◆ Activity
Without changing anything, copy out each entry.

--- START ---

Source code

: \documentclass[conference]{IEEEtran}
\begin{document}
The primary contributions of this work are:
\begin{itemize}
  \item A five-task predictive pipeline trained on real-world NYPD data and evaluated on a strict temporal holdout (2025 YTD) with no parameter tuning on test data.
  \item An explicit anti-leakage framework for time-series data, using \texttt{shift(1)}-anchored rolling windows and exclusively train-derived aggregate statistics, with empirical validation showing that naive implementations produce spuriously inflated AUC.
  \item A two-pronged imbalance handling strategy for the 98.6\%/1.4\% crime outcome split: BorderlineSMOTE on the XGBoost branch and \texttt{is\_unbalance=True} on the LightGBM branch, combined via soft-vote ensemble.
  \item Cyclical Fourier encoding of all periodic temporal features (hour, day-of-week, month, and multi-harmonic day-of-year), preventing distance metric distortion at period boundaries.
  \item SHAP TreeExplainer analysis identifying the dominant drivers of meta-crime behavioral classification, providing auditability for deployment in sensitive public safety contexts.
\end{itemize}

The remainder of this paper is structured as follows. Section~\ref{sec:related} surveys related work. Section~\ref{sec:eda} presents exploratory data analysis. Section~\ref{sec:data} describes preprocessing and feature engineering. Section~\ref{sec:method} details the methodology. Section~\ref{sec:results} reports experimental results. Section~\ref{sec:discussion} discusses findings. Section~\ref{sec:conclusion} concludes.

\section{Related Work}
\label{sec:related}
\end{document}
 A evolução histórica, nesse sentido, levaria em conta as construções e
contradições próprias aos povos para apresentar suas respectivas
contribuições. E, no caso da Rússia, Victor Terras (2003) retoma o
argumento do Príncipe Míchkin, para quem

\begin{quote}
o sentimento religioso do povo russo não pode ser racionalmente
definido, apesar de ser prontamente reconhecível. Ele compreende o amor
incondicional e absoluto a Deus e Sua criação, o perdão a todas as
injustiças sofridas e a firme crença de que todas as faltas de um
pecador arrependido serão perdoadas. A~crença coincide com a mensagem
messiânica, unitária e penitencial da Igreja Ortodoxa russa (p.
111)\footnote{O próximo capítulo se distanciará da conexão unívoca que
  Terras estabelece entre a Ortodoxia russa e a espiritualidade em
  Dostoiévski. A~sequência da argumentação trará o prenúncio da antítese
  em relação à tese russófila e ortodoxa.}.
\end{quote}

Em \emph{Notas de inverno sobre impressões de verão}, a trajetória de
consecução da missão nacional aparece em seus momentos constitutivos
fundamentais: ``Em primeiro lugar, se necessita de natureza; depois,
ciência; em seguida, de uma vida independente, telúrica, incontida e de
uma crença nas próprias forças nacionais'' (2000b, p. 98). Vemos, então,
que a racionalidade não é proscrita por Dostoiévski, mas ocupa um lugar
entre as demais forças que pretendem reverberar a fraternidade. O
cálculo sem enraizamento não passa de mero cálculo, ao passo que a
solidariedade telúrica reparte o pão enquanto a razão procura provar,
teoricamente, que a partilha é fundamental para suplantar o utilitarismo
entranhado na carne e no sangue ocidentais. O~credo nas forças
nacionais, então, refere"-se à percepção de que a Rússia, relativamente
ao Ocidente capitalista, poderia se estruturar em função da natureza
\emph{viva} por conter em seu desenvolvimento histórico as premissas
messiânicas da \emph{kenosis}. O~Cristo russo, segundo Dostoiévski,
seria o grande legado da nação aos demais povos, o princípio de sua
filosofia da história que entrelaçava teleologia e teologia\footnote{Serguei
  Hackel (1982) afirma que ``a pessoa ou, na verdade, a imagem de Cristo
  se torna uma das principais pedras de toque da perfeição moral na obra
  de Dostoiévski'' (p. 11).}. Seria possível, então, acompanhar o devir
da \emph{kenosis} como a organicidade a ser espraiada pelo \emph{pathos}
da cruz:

--- END ---

◆ Result for this exercise
Source code

: \documentclass[conference]{IEEEtran}
\begin{document}
The primary contributions of this work are:
\begin{itemize}
  \item A five-task predictive pipeline trained on real-world NYPD data and evaluated on a strict temporal holdout (2025 YTD) with no parameter tuning on test data.
  \item An explicit anti-leakage framework for time-series data, using \texttt{shift(1)}-anchored rolling windows and exclusively train-derived aggregate statistics, with empirical validation showing that naive implementations produce spuriously inflated AUC.
  \item A two-pronged imbalance handling strategy for the 98.6\%/1.4\% crime outcome split: BorderlineSMOTE on the XGBoost branch and \texttt{is\_unbalance=True} on the LightGBM branch, combined via soft-vote ensemble.
  \item Cyclical Fourier encoding of all periodic temporal features (hour, day-of-week, month, and multi-harmonic day-of-year), preventing distance metric distortion at period boundaries.
  \item SHAP TreeExplainer analysis identifying the dominant drivers of meta-crime behavioral classification, providing auditability for deployment in sensitive public safety contexts.
\end{itemize}

The remainder of this paper is structured as follows. Section~\ref{sec:related} surveys related work. Section~\ref{sec:eda} presents exploratory data analysis. Section~\ref{sec:data} describes preprocessing and feature engineering. Section~\ref{sec:method} details the methodology. Section~\ref{sec:results} reports experimental results. Section~\ref{sec:discussion} discusses findings. Section~\ref{sec:conclusion} concludes.

\section{Related Work}
\label{sec:related}
\end{document}
 A evolução histórica, nesse sentido, levaria em conta as construções e
contradições próprias aos povos para apresentar suas respectivas
contribuições. E, no caso da Rússia, Victor Terras (2003) retoma o
argumento do Príncipe Míchkin, para quem

\begin{quote}
o sentimento religioso do povo russo não pode ser racionalmente
definido, apesar de ser prontamente reconhecível. Ele compreende o amor
incondicional e absoluto a Deus e Sua criação, o perdão a todas as
injustiças sofridas e a firme crença de que todas as faltas de um
pecador arrependido serão perdoadas. A~crença coincide com a mensagem
messiânica, unitária e penitencial da Igreja Ortodoxa russa (p.
111)\footnote{O próximo capítulo se distanciará da conexão unívoca que
  Terras estabelece entre a Ortodoxia russa e a espiritualidade em
  Dostoiévski. A~sequência da argumentação trará o prenúncio da antítese
  em relação à tese russófila e ortodoxa.}.
\end{quote}

Em \emph{Notas de inverno sobre impressões de verão}, a trajetória de
consecução da missão nacional aparece em seus momentos constitutivos
fundamentais: ``Em primeiro lugar, se necessita de natureza; depois,
ciência; em seguida, de uma vida independente, telúrica, incontida e de
uma crença nas próprias forças nacionais'' (2000b, p. 98). Vemos, então,
que a racionalidade não é proscrita por Dostoiévski, mas ocupa um lugar
entre as demais forças que pretendem reverberar a fraternidade. O
cálculo sem enraizamento não passa de mero cálculo, ao passo que a
solidariedade telúrica reparte o pão enquanto a razão procura provar,
teoricamente, que a partilha é fundamental para suplantar o utilitarismo
entranhado na carne e no sangue ocidentais. O~credo nas forças
nacionais, então, refere"-se à percepção de que a Rússia, relativamente
ao Ocidente capitalista, poderia se estruturar em função da natureza
\emph{viva} por conter em seu desenvolvimento histórico as premissas
messiânicas da \emph{kenosis}. O~Cristo russo, segundo Dostoiévski,
seria o grande legado da nação aos demais povos, o princípio de sua
filosofia da história que entrelaçava teleologia e teologia\footnote{Serguei
  Hackel (1982) afirma que ``a pessoa ou, na verdade, a imagem de Cristo
  se torna uma das principais pedras de toque da perfeição moral na obra
  de Dostoiévski'' (p. 11).}. Seria possível, então, acompanhar o devir
da \emph{kenosis} como a organicidade a ser espraiada pelo \emph{pathos}
da cruz:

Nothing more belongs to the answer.